> EXERCISE PROMPT
Look through the records that follow and state how many lines hold the word "mnews", without adding anything.

> ENTRIES PROVIDED
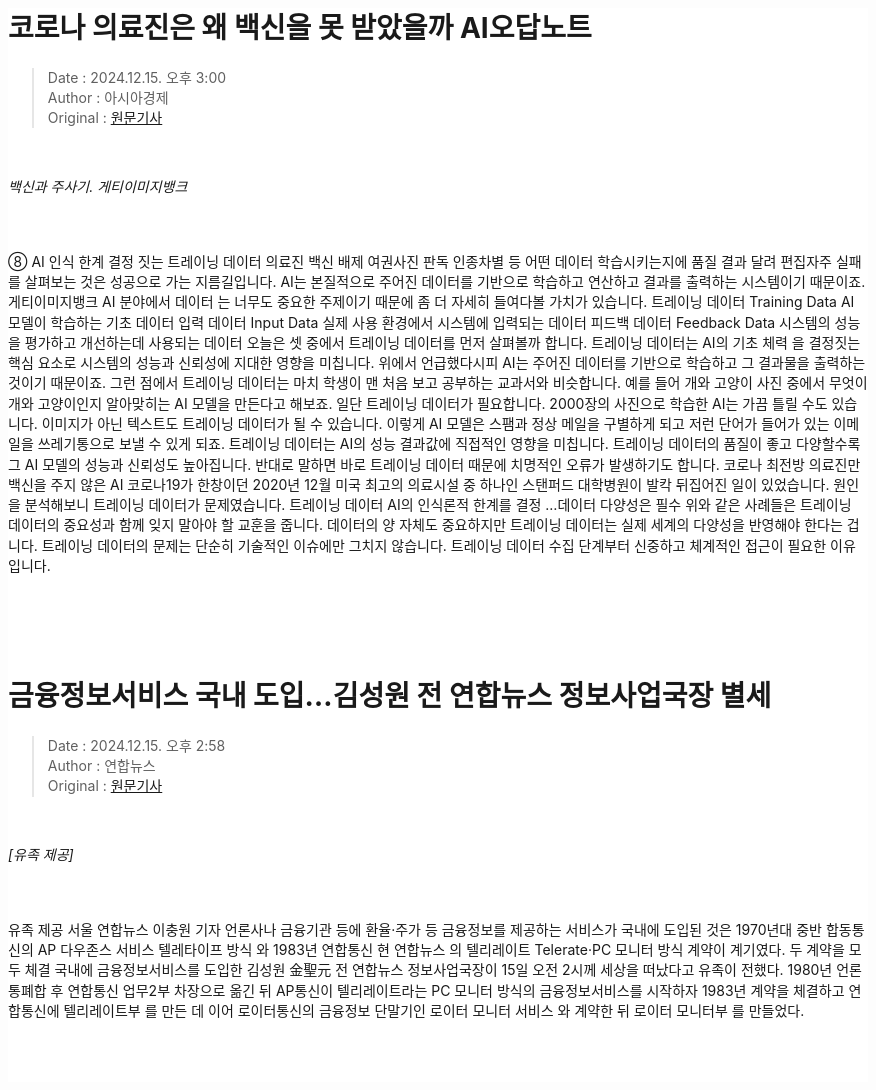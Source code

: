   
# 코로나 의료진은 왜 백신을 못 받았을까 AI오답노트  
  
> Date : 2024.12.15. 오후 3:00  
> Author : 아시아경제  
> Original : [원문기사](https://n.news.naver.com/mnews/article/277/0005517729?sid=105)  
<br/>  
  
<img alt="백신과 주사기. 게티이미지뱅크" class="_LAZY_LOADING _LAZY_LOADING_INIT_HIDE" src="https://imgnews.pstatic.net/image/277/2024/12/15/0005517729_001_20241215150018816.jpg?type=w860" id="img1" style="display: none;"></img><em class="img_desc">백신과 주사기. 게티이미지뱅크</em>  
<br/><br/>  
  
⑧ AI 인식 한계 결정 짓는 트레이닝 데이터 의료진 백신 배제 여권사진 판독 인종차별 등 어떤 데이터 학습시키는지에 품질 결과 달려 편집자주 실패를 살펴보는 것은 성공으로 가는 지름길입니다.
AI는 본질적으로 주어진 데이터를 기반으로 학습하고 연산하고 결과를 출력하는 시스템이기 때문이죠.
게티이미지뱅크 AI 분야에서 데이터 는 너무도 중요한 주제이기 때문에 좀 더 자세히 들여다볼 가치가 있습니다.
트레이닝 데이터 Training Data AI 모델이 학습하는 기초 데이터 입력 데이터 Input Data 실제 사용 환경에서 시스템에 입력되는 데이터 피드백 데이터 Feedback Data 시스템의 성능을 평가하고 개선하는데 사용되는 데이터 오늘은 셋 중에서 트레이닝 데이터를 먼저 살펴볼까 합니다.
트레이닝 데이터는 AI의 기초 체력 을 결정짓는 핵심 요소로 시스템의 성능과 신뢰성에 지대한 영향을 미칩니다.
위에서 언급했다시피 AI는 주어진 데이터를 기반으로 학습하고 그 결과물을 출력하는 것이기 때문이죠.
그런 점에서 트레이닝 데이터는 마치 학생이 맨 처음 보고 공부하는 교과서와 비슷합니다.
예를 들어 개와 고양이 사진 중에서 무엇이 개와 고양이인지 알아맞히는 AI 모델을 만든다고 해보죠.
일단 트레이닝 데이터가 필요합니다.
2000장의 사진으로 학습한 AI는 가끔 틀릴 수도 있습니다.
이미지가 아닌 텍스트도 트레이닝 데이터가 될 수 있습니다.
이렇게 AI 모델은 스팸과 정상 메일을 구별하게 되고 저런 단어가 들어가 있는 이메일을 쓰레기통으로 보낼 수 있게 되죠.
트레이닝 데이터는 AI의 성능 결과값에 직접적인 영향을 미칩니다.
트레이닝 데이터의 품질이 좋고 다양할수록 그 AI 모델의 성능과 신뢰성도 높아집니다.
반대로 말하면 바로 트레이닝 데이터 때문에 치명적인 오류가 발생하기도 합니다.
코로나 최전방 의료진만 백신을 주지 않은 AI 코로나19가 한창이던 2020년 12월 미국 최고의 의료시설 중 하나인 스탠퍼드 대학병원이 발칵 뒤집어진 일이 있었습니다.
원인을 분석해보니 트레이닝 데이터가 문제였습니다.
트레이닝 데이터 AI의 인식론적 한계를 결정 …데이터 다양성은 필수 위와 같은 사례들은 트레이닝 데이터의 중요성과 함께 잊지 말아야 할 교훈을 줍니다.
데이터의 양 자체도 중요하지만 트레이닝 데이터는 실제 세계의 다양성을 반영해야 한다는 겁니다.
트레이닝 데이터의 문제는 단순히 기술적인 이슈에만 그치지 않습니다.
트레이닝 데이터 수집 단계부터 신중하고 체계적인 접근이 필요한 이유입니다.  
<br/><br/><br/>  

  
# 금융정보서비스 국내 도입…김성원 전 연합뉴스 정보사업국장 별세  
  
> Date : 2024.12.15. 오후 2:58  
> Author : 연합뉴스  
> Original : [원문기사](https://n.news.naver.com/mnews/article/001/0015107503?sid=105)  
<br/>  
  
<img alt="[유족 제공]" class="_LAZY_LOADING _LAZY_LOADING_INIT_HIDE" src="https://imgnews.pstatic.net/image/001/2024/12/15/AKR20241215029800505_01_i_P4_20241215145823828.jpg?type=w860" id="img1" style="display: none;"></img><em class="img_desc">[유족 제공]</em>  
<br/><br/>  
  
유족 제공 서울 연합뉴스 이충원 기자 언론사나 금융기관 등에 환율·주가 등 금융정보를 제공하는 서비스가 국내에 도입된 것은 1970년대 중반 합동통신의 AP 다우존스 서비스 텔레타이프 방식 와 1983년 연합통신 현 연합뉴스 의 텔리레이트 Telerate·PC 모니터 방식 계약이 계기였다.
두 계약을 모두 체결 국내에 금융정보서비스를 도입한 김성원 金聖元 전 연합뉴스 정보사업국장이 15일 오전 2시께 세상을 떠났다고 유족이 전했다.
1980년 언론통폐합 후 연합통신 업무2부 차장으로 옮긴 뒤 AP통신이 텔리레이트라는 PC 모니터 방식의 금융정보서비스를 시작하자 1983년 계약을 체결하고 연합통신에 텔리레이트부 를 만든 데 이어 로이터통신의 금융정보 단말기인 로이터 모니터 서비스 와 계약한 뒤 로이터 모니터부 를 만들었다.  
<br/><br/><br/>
* * *
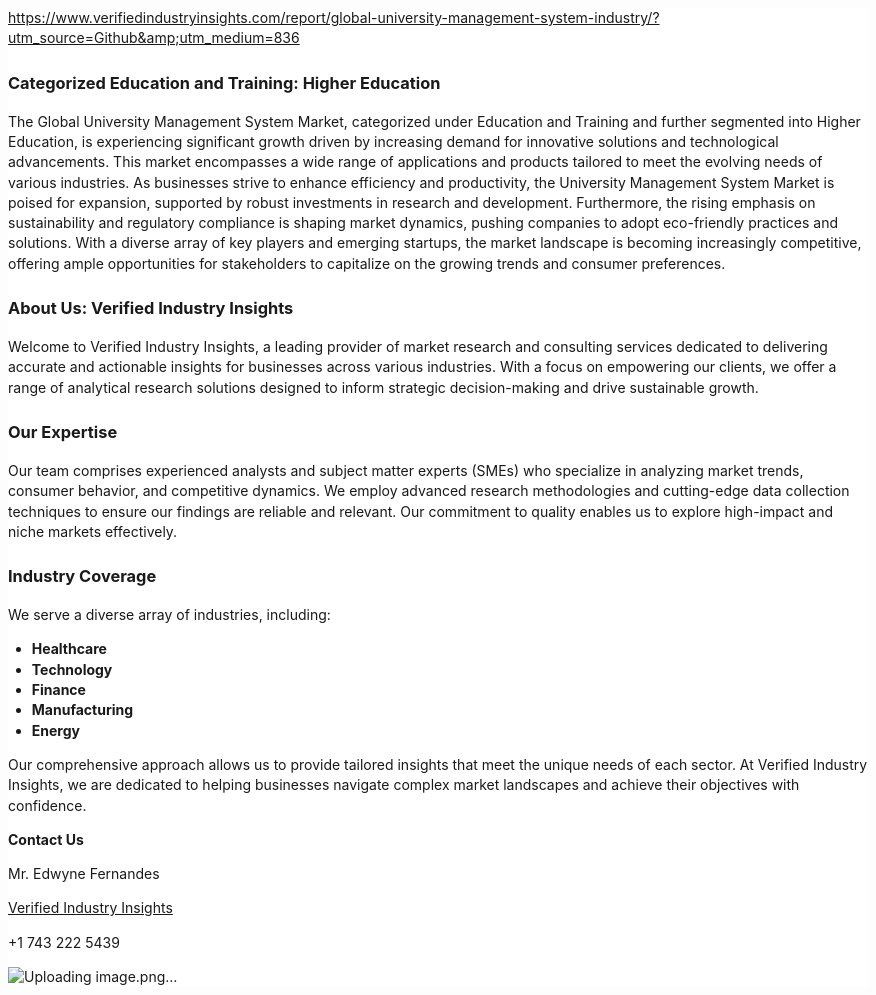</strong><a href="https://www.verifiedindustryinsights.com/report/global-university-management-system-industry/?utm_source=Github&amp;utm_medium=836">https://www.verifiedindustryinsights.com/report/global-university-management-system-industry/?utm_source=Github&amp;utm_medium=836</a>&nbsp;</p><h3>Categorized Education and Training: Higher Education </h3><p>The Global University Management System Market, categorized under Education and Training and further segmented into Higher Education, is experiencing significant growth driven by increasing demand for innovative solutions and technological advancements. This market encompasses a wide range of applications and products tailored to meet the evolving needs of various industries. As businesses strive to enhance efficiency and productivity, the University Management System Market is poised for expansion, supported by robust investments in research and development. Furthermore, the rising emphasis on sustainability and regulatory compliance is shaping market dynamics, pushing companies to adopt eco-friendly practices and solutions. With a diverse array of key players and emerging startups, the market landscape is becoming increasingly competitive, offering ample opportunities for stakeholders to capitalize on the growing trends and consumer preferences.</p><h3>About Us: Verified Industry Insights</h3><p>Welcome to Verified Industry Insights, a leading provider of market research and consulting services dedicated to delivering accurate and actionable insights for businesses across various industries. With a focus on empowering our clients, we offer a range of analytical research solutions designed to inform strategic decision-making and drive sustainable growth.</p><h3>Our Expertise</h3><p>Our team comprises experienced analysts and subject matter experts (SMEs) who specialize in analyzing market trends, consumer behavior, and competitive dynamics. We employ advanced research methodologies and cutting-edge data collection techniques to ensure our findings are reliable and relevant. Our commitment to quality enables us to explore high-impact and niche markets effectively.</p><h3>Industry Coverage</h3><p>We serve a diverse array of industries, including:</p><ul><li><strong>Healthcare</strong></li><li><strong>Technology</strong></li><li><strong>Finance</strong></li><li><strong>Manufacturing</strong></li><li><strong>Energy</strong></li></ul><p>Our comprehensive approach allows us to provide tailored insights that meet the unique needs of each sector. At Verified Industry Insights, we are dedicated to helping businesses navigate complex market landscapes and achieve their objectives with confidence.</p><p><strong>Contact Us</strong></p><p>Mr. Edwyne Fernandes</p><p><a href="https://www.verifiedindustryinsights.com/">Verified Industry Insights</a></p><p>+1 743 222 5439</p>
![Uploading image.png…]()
--
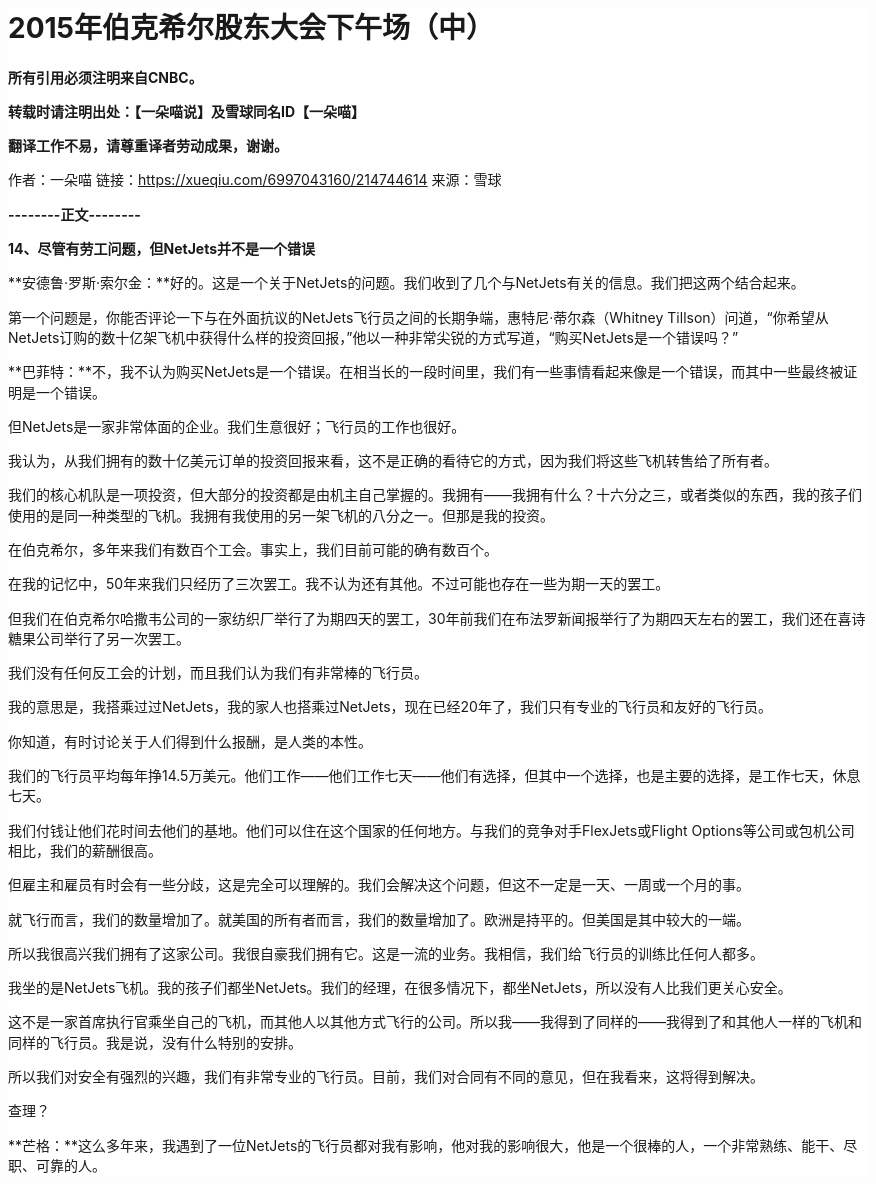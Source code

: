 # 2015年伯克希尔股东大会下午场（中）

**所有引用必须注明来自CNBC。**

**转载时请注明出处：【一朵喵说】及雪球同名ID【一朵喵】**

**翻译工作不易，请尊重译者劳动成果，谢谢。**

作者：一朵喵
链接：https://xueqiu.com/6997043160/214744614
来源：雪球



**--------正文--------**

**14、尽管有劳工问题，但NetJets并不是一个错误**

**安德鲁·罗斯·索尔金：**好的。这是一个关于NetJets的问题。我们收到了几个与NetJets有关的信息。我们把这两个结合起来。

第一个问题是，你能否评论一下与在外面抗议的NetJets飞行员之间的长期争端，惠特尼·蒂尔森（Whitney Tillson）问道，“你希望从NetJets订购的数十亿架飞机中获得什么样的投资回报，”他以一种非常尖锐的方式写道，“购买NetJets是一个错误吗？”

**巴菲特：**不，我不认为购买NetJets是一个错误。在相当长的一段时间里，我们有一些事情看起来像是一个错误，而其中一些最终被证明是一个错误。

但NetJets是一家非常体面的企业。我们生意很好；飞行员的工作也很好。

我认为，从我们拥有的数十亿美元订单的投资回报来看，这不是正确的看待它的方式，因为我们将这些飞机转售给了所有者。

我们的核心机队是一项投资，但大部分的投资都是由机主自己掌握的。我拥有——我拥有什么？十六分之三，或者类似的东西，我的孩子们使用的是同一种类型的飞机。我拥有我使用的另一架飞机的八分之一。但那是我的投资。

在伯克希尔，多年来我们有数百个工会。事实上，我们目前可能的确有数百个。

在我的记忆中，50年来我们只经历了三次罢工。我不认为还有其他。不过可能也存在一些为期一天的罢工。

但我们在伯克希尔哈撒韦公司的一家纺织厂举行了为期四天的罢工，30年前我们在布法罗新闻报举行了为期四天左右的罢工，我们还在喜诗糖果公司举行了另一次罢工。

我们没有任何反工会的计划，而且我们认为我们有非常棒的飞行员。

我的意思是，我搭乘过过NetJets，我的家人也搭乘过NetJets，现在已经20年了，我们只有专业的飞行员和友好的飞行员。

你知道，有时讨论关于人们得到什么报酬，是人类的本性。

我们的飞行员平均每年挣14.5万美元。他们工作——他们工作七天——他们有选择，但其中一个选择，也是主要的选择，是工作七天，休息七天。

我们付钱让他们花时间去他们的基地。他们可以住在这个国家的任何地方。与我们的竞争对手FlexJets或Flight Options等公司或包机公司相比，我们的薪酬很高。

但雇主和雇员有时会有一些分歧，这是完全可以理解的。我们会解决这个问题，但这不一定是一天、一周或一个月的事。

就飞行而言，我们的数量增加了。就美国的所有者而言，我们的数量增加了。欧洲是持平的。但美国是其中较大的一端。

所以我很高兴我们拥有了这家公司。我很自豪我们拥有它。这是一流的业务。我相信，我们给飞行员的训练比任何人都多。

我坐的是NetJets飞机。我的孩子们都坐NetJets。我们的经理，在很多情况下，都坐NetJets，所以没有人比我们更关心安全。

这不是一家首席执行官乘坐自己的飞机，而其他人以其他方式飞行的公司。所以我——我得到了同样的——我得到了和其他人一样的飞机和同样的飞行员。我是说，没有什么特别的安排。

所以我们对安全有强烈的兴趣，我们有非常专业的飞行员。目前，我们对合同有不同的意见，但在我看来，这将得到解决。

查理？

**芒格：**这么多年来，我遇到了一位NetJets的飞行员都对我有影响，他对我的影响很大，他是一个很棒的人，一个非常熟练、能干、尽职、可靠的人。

> WRITTEN RESPONSE
2